_Supplied material_

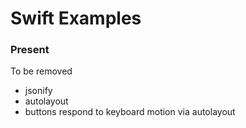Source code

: # Swift Examples

### Present

To be removed

 + jsonify
 + autolayout
 + buttons respond to keyboard motion via autolayout
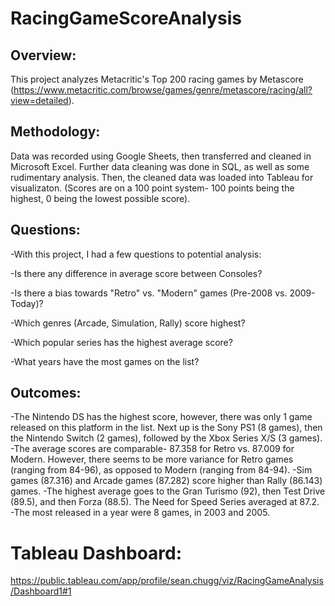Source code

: # RacingGameScoreAnalysis

## Overview:

This project analyzes Metacritic's Top 200 racing games by Metascore (https://www.metacritic.com/browse/games/genre/metascore/racing/all?view=detailed).

## Methodology:

Data was recorded using Google Sheets, then transferred and cleaned in Microsoft Excel. Further data cleaning was done in SQL, as well as some rudimentary analysis. Then, the cleaned data was loaded into Tableau for visualizaton.
(Scores are on a 100 point system- 100 points being the highest, 0 being the lowest possible score).

## Questions:

-With this project, I had a few questions to potential analysis:

-Is there any difference in average score between Consoles?

-Is there a bias towards "Retro" vs. "Modern" games (Pre-2008 vs. 2009-Today)?


-Which genres (Arcade, Simulation, Rally) score highest? 

-Which popular series has the highest average score?

-What years have the most games on the list?

## Outcomes:

-The Nintendo DS has the highest score, however, there was only 1 game released on this platform in the list. Next up is the Sony PS1 (8 games), then the Nintendo Switch (2 games), followed by the Xbox Series X/S (3 games).
-The average scores are comparable- 87.358 for Retro vs. 87.009 for Modern. However, there seems to be more variance for Retro games (ranging from 84-96), as opposed to Modern (ranging from 84-94).
-Sim games (87.316) and Arcade games (87.282) score higher than Rally (86.143) games. 
-The highest average goes to the Gran Turismo (92), then Test Drive (89.5), and then Forza (88.5). The Need for Speed Series averaged at 87.2.
-The most released in a year were 8 games, in 2003 and 2005.

# Tableau Dashboard: 

https://public.tableau.com/app/profile/sean.chugg/viz/RacingGameAnalysis/Dashboard1#1
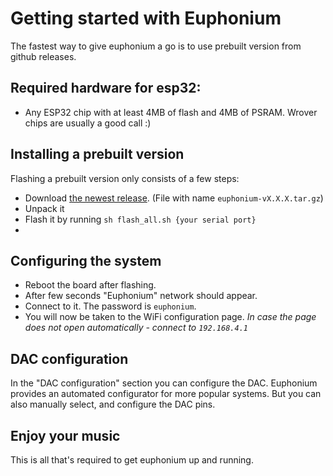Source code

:# Getting started with Euphonium
The fastest way to give euphonium a go is to use prebuilt version from github releases.

## Required hardware for esp32:
- Any ESP32 chip with at least 4MB of flash and 4MB of PSRAM. Wrover chips are usually a good call :)

## Installing a prebuilt version
Flashing a prebuilt version only consists of a few steps:
- Download [the newest release](https://github.com/feelfreelinux/euphonium/releases). (File with name `euphonium-vX.X.X.tar.gz`)
- Unpack it
- Flash it by running `sh flash_all.sh {your serial port}`
- 
## Configuring the system
- Reboot the board after flashing.
- After few seconds "Euphonium" network should appear.
- Connect to it. The password is `euphonium`.
- You will now be taken to the WiFi configuration page. _In case the page does not open automatically - connect to `192.168.4.1`_

## DAC configuration
In the "DAC configuration" section you can configure the DAC. Euphonium provides an automated configurator for more popular systems. But you can also manually select, and configure the DAC pins.


## Enjoy your music
This is all that's required to get euphonium up and running.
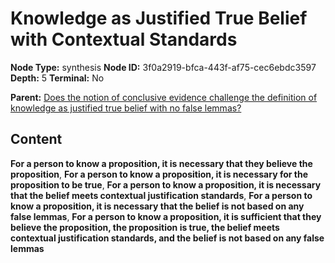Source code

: # Knowledge as Justified True Belief with Contextual Standards

**Node Type:** synthesis
**Node ID:** 3f0a2919-bfca-443f-af75-cec6ebdc3597
**Depth:** 5
**Terminal:** No

**Parent:** [Does the notion of conclusive evidence challenge the definition of knowledge as justified true belief with no false lemmas?](does-the-notion-of-conclusive-evidence-challenge-the-definition-of-knowledge-as-justified-true-belief-with-no-false-lemmas-antithesis-797607b0-ae74-45f9-aa52-9c3dd0c8f62e.md)

## Content

**For a person to know a proposition, it is necessary that they believe the proposition**, **For a person to know a proposition, it is necessary for the proposition to be true**, **For a person to know a proposition, it is necessary that the belief meets contextual justification standards**, **For a person to know a proposition, it is necessary that the belief is not based on any false lemmas**, **For a person to know a proposition, it is sufficient that they believe the proposition, the proposition is true, the belief meets contextual justification standards, and the belief is not based on any false lemmas**
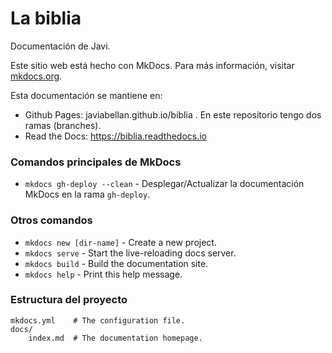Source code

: # La biblia

Documentación de Javi.

Este sitio web está hecho con MkDocs. Para más información, visitar [mkdocs.org](http://mkdocs.org).

Esta documentación se mantiene en:
- Github Pages: javiabellan.github.io/biblia . En este repositorio tengo dos ramas (branches).
- Read the Docs: https://biblia.readthedocs.io

### Comandos principales de MkDocs

- `mkdocs gh-deploy --clean` - Desplegar/Actualizar la documentación MkDocs en la rama `gh-deploy`.

### Otros comandos

- `mkdocs new [dir-name]` - Create a new project.
- `mkdocs serve` - Start the live-reloading docs server.
- `mkdocs build` - Build the documentation site.
- `mkdocs help` - Print this help message.

### Estructura del proyecto

    mkdocs.yml    # The configuration file.
    docs/
        index.md  # The documentation homepage.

_Exercise goal_
Copy out the listing above from the line containing "## Enjoy your music" to the line containing "Esta documentación se", both included, exactly as written and minus the images.

_Result of this task_
## Enjoy your music
This is all that's required to get euphonium up and running.
Source code

: # Knowledge as Justified True Belief with Contextual Standards

**Node Type:** synthesis
**Node ID:** 3f0a2919-bfca-443f-af75-cec6ebdc3597
**Depth:** 5
**Terminal:** No

**Parent:** [Does the notion of conclusive evidence challenge the definition of knowledge as justified true belief with no false lemmas?](does-the-notion-of-conclusive-evidence-challenge-the-definition-of-knowledge-as-justified-true-belief-with-no-false-lemmas-antithesis-797607b0-ae74-45f9-aa52-9c3dd0c8f62e.md)

## Content

**For a person to know a proposition, it is necessary that they believe the proposition**, **For a person to know a proposition, it is necessary for the proposition to be true**, **For a person to know a proposition, it is necessary that the belief meets contextual justification standards**, **For a person to know a proposition, it is necessary that the belief is not based on any false lemmas**, **For a person to know a proposition, it is sufficient that they believe the proposition, the proposition is true, the belief meets contextual justification standards, and the belief is not based on any false lemmas**
Source code

: # La biblia

Documentación de Javi.

Este sitio web está hecho con MkDocs. Para más información, visitar [mkdocs.org](http://mkdocs.org).

Esta documentación se mantiene en:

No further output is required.